“Gold is out of the box,” says Lawrence Williams on Mineweb. It has leapt by around 32% over the past three months, and last week almost hit its 1980 record of $850. Since the bull run began six years ago, it is up 240%. Market conditions have created a “perfect storm” for gold, says Ross Norman of TheBullionDesk.
The main driver has been dollar weakness; as Bloomberg.com notes, gold has had a correlation of 0.77 with the euro-dollar exchange rate over the past month (a correlation of 1 would imply that the two moved in lockstep).
The greenback is under pressure as the weakening US economy has prompted interest-rate cuts, and with another cut expected, “the overall dollar trend will remain downwards”, says Williams. Geopolitical tensions and high oil prices, which bolster gold’s appeal as an inflation hedge, are underpinning gold, while jitters over the credit crisis are fuelling safe-haven buying and providing a further spur for speculators to enter the market.
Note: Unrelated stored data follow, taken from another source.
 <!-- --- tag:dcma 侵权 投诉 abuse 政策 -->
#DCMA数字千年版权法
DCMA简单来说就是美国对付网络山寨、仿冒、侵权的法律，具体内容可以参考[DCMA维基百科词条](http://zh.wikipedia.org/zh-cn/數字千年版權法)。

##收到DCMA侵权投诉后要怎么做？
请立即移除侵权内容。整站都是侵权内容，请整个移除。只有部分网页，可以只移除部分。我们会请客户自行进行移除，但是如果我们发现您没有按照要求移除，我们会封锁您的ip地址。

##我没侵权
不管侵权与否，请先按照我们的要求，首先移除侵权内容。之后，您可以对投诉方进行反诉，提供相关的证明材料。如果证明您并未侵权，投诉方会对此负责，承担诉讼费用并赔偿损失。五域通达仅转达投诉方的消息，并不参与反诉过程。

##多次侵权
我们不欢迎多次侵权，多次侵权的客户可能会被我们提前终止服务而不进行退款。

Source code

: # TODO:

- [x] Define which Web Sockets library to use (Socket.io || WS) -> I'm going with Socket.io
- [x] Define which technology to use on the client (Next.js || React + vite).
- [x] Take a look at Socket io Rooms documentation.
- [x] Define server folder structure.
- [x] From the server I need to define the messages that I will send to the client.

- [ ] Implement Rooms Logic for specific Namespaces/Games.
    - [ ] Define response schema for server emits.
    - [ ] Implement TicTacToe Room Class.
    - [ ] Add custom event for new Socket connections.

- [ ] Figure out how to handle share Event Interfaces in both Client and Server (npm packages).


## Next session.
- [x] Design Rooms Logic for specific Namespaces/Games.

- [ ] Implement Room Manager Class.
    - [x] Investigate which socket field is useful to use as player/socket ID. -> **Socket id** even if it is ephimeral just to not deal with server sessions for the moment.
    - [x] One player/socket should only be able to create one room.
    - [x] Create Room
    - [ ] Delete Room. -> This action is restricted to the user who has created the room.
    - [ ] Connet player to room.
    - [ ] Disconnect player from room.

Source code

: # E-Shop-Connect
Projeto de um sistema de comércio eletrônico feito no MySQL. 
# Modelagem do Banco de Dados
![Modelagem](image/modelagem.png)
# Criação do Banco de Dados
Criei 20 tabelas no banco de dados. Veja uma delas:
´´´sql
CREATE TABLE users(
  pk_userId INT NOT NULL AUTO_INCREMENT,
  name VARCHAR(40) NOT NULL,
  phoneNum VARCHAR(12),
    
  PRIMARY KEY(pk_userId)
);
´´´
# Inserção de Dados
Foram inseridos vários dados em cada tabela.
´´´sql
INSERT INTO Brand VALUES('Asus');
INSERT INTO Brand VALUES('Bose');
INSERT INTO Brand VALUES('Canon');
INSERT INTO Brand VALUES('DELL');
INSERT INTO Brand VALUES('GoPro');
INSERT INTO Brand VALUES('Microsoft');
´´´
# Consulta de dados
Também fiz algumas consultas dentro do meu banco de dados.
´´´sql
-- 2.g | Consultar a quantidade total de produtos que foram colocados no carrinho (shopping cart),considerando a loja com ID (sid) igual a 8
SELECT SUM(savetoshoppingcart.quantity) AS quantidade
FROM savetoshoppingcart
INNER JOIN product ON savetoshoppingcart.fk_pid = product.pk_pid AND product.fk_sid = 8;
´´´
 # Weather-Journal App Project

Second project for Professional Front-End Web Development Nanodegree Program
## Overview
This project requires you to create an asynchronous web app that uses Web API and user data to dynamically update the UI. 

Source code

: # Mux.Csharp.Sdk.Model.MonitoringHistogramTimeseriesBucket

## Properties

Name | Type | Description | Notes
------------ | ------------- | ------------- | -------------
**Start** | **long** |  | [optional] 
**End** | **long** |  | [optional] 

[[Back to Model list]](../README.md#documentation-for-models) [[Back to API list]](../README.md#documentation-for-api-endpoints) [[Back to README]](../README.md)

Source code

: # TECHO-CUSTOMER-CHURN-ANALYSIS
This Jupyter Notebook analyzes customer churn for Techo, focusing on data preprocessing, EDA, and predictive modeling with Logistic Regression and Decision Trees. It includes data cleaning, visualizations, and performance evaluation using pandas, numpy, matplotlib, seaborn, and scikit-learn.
The fundamentals also look encouraging. As Norman notes, demand has risen over the past few years as the advent of gold funds has made buying easier for retail investors, while global gold production is falling. It has plummeted in South Africa, the top supplier, and peaked in Russia and Canada. Production is likely to slide in future as the diminishing number of new reserves fails to compensate for dying mines, reckons Credit Suisse. The gold market has already been in deficit for the past eighteen years, except for three occasions, with the shortfall in supply being offset mainly by central bank sales.
But these are likely to wither in future, says Credit Suisse. Some analysts reckon central banks have been buying lately to diversify their holding away from dollars, so the market will become tighter as jewellery and investment demand rise. Talk of $1,000 gold in 2007 or 2008 was deemed extreme only months ago, says Williams. But now “it could happen”.